### Task description
For each line below that contains the string "just", copy that line.

Dataset entries
▬▬▬▬▬▬

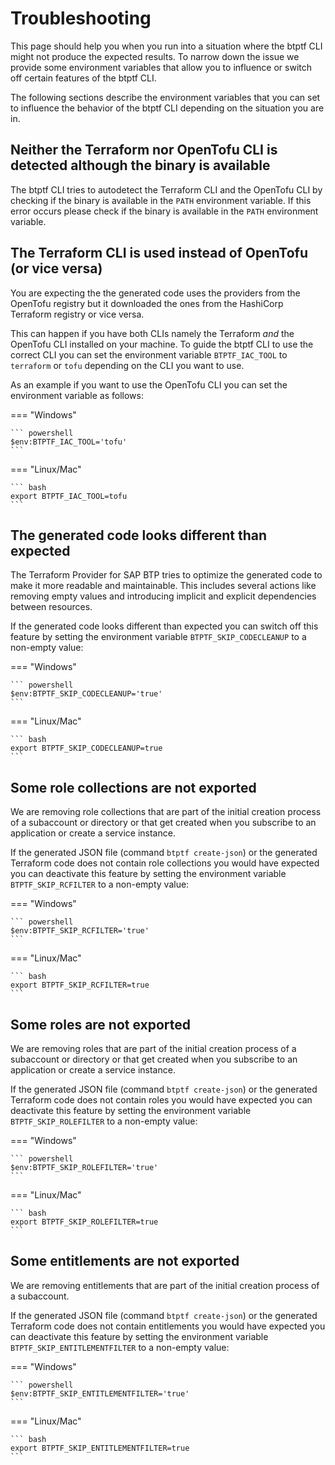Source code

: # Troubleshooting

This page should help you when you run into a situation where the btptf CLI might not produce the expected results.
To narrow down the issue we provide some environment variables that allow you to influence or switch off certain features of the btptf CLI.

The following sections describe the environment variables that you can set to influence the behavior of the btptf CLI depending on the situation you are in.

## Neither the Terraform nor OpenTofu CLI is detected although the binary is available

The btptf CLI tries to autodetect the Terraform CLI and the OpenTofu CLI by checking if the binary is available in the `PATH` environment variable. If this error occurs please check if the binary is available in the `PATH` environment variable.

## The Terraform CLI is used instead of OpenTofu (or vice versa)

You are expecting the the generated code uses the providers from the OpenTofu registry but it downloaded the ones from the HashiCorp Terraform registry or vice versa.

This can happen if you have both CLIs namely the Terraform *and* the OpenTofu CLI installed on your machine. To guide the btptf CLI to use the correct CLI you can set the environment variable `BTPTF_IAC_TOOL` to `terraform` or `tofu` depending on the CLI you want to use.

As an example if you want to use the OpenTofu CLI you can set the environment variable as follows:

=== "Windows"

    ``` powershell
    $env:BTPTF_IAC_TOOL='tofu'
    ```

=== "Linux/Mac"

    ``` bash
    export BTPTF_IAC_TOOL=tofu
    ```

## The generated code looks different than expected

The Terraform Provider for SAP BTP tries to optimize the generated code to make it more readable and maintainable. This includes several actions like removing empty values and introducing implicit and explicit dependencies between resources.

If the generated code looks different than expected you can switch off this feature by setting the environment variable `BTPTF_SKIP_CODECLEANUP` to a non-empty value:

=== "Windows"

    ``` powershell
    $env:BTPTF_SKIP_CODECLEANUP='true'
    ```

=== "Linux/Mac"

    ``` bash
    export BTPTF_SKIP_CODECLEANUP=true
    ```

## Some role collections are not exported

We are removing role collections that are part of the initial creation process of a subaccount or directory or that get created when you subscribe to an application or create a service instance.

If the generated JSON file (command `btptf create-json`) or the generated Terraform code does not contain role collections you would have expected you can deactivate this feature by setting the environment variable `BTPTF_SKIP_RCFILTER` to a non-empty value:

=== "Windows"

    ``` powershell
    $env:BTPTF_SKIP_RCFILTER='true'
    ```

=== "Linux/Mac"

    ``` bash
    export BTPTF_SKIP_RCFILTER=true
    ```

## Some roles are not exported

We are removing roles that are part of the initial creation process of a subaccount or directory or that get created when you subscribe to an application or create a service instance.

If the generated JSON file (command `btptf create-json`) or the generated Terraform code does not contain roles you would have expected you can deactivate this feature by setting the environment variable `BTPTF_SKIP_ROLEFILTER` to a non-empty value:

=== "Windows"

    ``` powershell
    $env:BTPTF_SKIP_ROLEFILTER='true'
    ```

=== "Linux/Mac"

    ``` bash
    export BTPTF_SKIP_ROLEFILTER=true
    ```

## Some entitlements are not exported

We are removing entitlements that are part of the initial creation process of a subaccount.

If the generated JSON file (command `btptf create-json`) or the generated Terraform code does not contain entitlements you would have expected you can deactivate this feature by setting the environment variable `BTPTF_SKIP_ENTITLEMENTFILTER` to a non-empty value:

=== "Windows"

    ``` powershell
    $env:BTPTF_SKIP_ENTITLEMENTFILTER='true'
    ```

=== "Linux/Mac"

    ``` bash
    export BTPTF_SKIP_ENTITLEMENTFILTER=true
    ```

▬▬▬▬▬▬

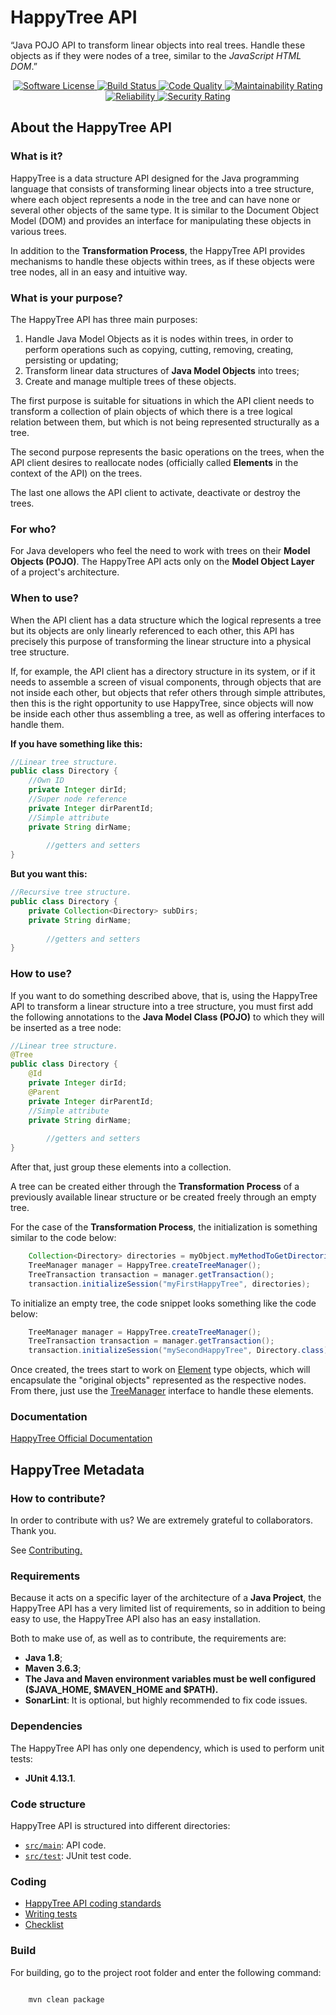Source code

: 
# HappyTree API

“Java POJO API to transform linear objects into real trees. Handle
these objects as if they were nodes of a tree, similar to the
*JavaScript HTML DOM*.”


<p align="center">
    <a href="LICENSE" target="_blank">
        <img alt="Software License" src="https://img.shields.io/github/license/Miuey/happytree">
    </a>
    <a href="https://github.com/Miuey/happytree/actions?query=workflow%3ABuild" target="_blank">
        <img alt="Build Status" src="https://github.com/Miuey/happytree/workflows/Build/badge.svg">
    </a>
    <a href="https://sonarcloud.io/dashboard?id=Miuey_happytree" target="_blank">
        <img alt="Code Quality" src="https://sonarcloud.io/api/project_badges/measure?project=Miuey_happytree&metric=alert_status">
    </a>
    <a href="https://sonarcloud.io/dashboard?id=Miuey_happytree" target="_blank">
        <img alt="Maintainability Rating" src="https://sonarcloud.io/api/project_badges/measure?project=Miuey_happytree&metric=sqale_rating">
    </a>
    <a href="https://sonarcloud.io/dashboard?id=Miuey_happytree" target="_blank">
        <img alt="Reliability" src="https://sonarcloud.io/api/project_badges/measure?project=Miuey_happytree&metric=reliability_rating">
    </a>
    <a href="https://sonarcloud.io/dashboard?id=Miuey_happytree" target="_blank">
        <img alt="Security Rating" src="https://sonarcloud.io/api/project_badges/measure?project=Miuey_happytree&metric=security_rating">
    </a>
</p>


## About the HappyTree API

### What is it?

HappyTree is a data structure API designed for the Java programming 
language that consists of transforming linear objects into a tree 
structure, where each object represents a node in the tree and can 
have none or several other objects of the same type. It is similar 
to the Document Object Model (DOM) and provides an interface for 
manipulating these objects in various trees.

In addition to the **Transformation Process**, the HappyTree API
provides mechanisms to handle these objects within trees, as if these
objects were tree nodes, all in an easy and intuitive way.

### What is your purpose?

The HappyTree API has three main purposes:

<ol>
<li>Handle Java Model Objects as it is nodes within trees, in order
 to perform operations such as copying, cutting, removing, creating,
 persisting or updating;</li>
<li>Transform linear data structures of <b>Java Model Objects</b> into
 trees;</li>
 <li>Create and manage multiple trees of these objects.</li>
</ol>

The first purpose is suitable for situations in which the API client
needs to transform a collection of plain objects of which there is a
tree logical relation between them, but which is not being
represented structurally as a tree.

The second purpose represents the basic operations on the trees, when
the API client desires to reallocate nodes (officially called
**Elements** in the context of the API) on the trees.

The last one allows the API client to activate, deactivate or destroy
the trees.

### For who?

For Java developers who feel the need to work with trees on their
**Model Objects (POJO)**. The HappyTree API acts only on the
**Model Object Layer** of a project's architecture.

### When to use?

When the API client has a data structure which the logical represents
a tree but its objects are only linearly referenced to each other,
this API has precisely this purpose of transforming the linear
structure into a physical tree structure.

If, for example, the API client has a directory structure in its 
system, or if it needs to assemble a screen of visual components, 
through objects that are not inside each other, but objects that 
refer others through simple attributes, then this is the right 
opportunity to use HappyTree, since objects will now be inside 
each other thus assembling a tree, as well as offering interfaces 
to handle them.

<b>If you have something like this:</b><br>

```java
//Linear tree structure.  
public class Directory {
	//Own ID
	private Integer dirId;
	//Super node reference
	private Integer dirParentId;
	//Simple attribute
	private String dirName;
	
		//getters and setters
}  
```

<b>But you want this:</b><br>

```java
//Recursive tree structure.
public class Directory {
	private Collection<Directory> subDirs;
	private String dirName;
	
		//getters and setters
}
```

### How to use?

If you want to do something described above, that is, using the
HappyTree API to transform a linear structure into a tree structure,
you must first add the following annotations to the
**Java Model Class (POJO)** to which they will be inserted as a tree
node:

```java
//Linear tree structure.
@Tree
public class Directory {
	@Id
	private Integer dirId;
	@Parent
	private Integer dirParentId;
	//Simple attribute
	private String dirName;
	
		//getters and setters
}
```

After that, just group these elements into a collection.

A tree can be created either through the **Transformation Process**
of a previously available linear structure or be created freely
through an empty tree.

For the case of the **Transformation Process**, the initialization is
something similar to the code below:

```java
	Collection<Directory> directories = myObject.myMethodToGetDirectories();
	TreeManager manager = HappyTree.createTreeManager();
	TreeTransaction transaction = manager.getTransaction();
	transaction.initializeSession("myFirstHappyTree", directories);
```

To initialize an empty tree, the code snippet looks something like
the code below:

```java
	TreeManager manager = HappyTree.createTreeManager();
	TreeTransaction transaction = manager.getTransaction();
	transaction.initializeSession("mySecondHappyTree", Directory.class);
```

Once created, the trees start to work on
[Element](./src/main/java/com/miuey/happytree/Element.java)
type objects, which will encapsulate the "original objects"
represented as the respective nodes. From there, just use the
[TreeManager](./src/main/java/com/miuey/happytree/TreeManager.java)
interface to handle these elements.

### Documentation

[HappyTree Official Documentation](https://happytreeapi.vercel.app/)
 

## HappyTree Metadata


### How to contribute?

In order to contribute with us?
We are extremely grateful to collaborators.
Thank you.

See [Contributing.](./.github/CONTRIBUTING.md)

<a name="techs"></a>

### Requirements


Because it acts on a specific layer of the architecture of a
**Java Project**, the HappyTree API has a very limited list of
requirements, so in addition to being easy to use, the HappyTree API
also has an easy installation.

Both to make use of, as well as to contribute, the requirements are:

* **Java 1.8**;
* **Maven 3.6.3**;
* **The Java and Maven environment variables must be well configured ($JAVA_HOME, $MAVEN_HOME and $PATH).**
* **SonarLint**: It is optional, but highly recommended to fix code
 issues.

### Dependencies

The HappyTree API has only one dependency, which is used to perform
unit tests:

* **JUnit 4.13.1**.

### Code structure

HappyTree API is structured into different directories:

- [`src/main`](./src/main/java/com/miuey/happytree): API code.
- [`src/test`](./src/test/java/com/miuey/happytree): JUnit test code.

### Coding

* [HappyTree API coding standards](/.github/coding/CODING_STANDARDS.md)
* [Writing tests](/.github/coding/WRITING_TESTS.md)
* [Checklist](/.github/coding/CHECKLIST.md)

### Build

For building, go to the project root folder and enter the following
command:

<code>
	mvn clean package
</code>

▬▬▬▬▬▬

### Solution to the exercise
After that, just group these elements into a collection.
represented as the respective nodes. From there, just use the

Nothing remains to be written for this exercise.